1.麻痺側上肢の行動を観測するセンサー系デバイスの限界や課題に関する現場の想いについて

 第二回の脳卒中後に生じる上肢麻痺に対するセンサー類を用いたモニタリングシステムに必要とされている機能について(2)では,発展を遂げてきたセンサー系アウトカムの限界や課題について解説を行った.その中で,限界や課題の大部分を占める大きな要因としては,療法士と対象者における心理的なバリアが関連している可能性があることを示唆した.第三回では,これらの心理的なバリアがどのように形成されたのか,これらについて理解することで,限界や課題を克服する鍵を探索していく.

 Jungら1は,上記の問題点について,質的研究を実施している.その中で,問題点となっている1)脳卒中患者や作業療法士によるウェアラブルセンサーの運用とそのデータの扱いについて,2)ウェアラブルセンサーによって対象者が生成したデータを利用したリハビリテーションプログラムの実用化,3)現代の療法へウェアラブルセンサーを用いたプログラムの移行をさらに支援するためのリモートモニタリングの改善点,と言った3つの点について,インタビュー内容を用いた質的研究を実施している.

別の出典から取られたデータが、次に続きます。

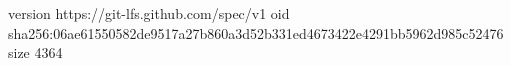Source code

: version https://git-lfs.github.com/spec/v1
oid sha256:06ae61550582de9517a27b860a3d52b331ed4673422e4291bb5962d985c52476
size 4364
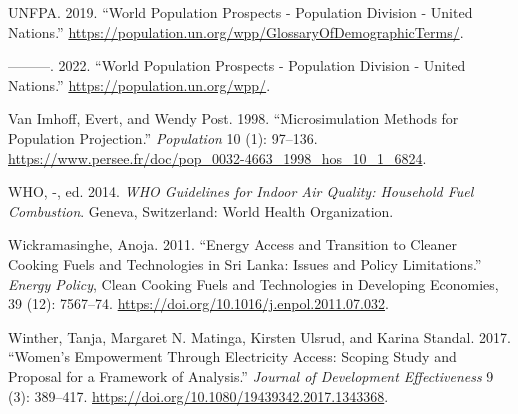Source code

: \documentclass[
]{article}
\newlength{\cslhangindent}
\newlength{\cslentryspacingunit} %
\newenvironment{CSLReferences}[2] %
 {%
  \setlength{\parindent}{0pt}
  \ifodd #1
  \let\oldpar\par
  \def\par{\hangindent=\cslhangindent\oldpar}
  \fi
  \setlength{\parskip}{#2\cslentryspacingunit}
 }%
 {}
\begin{document}
\begin{CSLReferences}{1}{0}
\leavevmode{}%
UNFPA. 2019. {``World {Population} {Prospects} - {Population} {Division} - {United} {Nations}.''} \url{https://population.un.org/wpp/GlossaryOfDemographicTerms/}.

\leavevmode{}%
---------. 2022. {``World {Population} {Prospects} - {Population} {Division} - {United} {Nations}.''} \url{https://population.un.org/wpp/}.

\leavevmode{}%
Van Imhoff, Evert, and Wendy Post. 1998. {``Microsimulation Methods for Population Projection.''} \emph{Population} 10 (1): 97--136. \url{https://www.persee.fr/doc/pop_0032-4663_1998_hos_10_1_6824}.

\leavevmode{}%
WHO, -, ed. 2014. \emph{{WHO} Guidelines for Indoor Air Quality: Household Fuel Combustion}. Geneva, Switzerland: World Health Organization.

\leavevmode{}%
Wickramasinghe, Anoja. 2011. {``Energy Access and Transition to Cleaner Cooking Fuels and Technologies in {Sri} {Lanka}: {Issues} and Policy Limitations.''} \emph{Energy Policy}, Clean {Cooking} {Fuels} and {Technologies} in {Developing} {Economies}, 39 (12): 7567--74. \url{https://doi.org/10.1016/j.enpol.2011.07.032}.

\leavevmode{}%
Winther, Tanja, Margaret N. Matinga, Kirsten Ulsrud, and Karina Standal. 2017. {``Women's Empowerment Through Electricity Access: Scoping Study and Proposal for a Framework of Analysis.''} \emph{Journal of Development Effectiveness} 9 (3): 389--417. \url{https://doi.org/10.1080/19439342.2017.1343368}.

\end{CSLReferences}
\end{document}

 本コラムにおいては,特に1)の部分に焦点を当てて紹介したいと思う.彼らの質的研究においては,先行研究で問題とされていた『対象者自身が,ウェアラブルセンサーの着脱を煩わしく思ったり,継続的に最新のデバイスの内容を理解した上で,装着・操作する能力を有さない場合が多い』と言った点に反して,4名中3名の脳卒中を有した対象者は,医療者から提案されたウェアブルデバイスの装着について前向きな姿勢を示したと報告している.特にPatient1は『3週間でも,どのような時間の中でも付けたい.センサーのデータを使って自分のパフォーマンスをモニターしたり,その内容に応じたソーシャルサポートを家族やうけることができるし,何よりも専門家とそれらのデータを共有してより質の高いリハビリテーションプログラムを受けてみたい』と答えたとされている.一方,1名否定的な意見を述べたPatient4は『自身のニーズである上肢の痛みに関して,ウェアラブルデバイスによるモニタリングシステムは,ニーズを満たす機能を有していない』と考え,ウェアラブルデバイスを利用したくないと回答したとされている.また,Patient4は上肢麻痺の程度を示すFugl-Meyer Assessmentにおいて,66点中63点の軽度の麻痺を有しており,実生活における麻痺手の使用行動を示すMotor Activity Logは5点満点と脳卒中発症前と変わらないくらい使用しているとのことであったことも,こう言った返答につながった可能性があるとしている.また,この研究内で対象者となった4名の脳卒中を有する対象者は,センサーの着脱について,恥ずかしいまたは障害を連想させると言った負の感情は示さなかったとも報告している.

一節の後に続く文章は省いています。